Review Summary: And I didn't even like their first album that much.
In a way, Animal Collective's Danse Manatee
parallels Radiohead's Kid A
. After releasing an almost-universally loved album, the band experiments with electronics and create something truly unique, whether the audience likes it or not. However, there is a vital difference between the two albums: people actually liked Kid A
. Any Animal Collective fan has heard it before, but the fact remains: everyone hated Danse Manatee
. Pitchfork hated it. Fans hated it. The people who loved Spirit They're Gone, Spirit They've Vanished
hated it. The people who hated Spirit They're Gone, Spirit They've Vanished
hated it. However, aside from some hardcore fans, there's a notable exception: the band. Band member Geologist, who joined the Collective on this album, has said that it's possibly his favorite album by them, and band members have stated that they're proud of the album. But why did they have to make it such a mind-bogglingly disjointed album, essentially cutting off the listeners from whatever fun the band was having?
Being fair, there are a few points scattered along the album that allow the listener to hear this sort of masqueraded brilliance that only the band seemed to have witnessed: "Runnin the Round Ball," possibly the best track here, is an exciting romp, featuring dark guitars, thumping drums, and childish chants.

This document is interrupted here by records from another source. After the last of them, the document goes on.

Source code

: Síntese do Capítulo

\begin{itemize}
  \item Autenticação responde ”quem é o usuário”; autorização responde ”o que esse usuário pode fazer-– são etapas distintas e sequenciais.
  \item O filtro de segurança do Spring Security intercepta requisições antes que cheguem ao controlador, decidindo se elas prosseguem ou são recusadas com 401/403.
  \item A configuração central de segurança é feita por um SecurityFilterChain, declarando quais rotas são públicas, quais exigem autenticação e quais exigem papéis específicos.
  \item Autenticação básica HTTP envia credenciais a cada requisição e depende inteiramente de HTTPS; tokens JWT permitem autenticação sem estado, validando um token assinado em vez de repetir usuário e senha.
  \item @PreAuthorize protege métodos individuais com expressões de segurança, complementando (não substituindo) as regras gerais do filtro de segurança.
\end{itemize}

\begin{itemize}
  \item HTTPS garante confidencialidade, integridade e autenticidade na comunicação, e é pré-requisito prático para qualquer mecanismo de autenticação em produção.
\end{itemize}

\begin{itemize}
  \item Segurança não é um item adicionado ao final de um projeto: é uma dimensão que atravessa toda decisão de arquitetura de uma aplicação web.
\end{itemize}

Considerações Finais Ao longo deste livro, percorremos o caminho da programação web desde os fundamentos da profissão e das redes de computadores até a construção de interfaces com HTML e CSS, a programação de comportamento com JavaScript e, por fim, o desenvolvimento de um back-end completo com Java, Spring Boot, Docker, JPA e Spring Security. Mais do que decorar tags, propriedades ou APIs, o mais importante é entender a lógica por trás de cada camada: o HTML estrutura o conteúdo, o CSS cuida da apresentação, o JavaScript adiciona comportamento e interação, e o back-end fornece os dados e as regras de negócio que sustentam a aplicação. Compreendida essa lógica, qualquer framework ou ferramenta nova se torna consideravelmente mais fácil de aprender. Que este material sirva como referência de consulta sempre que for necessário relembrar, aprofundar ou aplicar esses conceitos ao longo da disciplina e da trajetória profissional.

It shows Animal Collective honing in their electronic skills to create something, well, listenable (unlike most of the album). However, the song barely reaches over two minutes, and could have been easily categorized as filler on any other, superior album.

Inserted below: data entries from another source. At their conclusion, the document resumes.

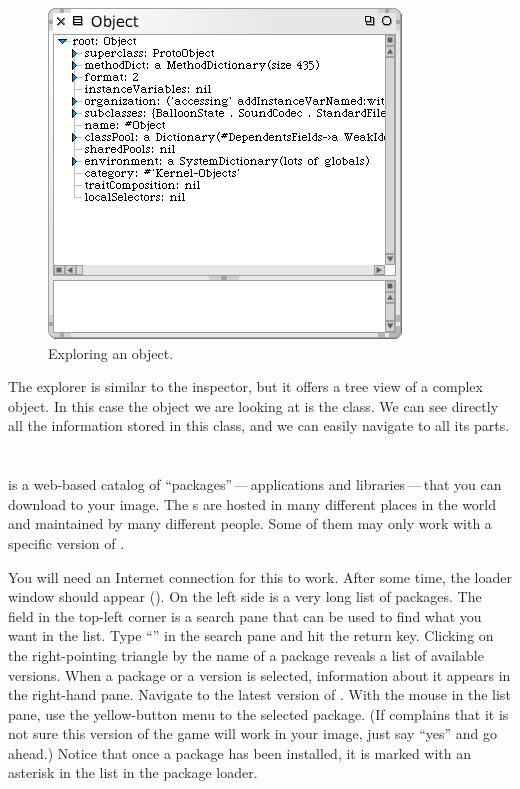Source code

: \documentclass[a4paper,10pt,twoside]{book}
\begin{document}
\begin{figure}[htb]
\centerline {\includegraphics[scale=0.7]{ExploreIt}}
\caption{Exploring an object. \label{fig:exploreit}}
\end{figure}

The explorer is similar to the inspector, but it offers a tree view of a complex object.
In this case the object we are looking at is the  class.
We can see directly all the information stored in this class, and we can easily navigate to all its parts.

\section{\sqmap}

\sqmap is a web-based catalog of ``packages''\,---\,applications and libraries\,---\,that you can download to your image.
The s are hosted in many different places in the world and maintained by many different people. Some of them may only work with a specific version of \sq.

You will need an Internet connection for this to work.  After some time, the \sqmap loader window should appear ().
On the left side is a very long list of packages.
The field in the top-left corner is a search pane that can be used to find what you want in the list.
Type ``'' in the search pane and hit the return key.
Clicking on the right-pointing triangle by the name of a package reveals a list of available versions. When a package or a version is selected, information about it appears in the right-hand pane.
Navigate to the latest version of .
With the mouse in the list pane, use the yellow-button menu to  the selected package.
(If \sq complains that it is not sure this version of the game will work in your image, just say ``yes'' and go ahead.)
Notice that once a package has been installed, it is marked with an asterisk in the list in the \sqmap package loader. 
\end{document}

"Essplode" is also a standout, and essentially does what Spirit
did best: create an engaging pop song buried under delicate layers of noise. However, the band take it a tad too far here, and instead of complementing the song, the high pitched oscillating noise they give the song only serves to distract from it. "Essplode" serves as a good example of why Danse Manatee
is so disappointing: instead of writing great songs (which they are, as seen on Spirit
, completely capable of), they let their tendency to abstract the songs with slabs of noise and fuzz take over.
Of course, even that's better when they're not even trying at all. "Penguin Penguin," entering after opener "A Manatee Dance," features Avey Tare's spiked vocals over seemingly random guitar and drum patterns. The song seems to have been the result of being commanded to "play as fast as you can". No surprises that, when combined with the usual high-pitched squeals, it's nigh unlistenable. A similar problem plagues "Meet the Light Child," which also features spontaneous percussion and noise rhythms. Unlike "Penguin Penguin," however, it goes on for almost nine minutes.
In the midst of experimental failures, another standout is "Ahhh Good Country," in which just about nothing happens over the course of eight minutes. Simply put, the results of nothing happening on Danse Manatee
are a lot more pleasant than the results of "music" being played on Danse Manatee
. "The Living Toys" also tries this, with less success. While "Ahhh Good Country" slowly builds up, "The Living Toys" wanders for about five minutes before suddenly hitting the same kind of random crescendos and rhythms that plagues "Penguin Penguin" and "Meet the Light Child".
So, because of their inability to control their own music, the band never hit the heights of Spirit
standouts "Chocolate Girl" and "April and the Phantom". However, some songs, at best, seem like B-sides from that album. The aforementioned "Essplode" carries a quite Spirit
-esque melody to it, while album closer "In The Singing Box," with its swinging rhythm and bouncing bassline, finally seems to signal a return to the superior poppy structures of their first album.
Undoubtably, the band aren't just giving lip service when suggesting this could be one of their best albums. It's understandable that the album could have been much fun to make. If only it was fun, at all, to listen to.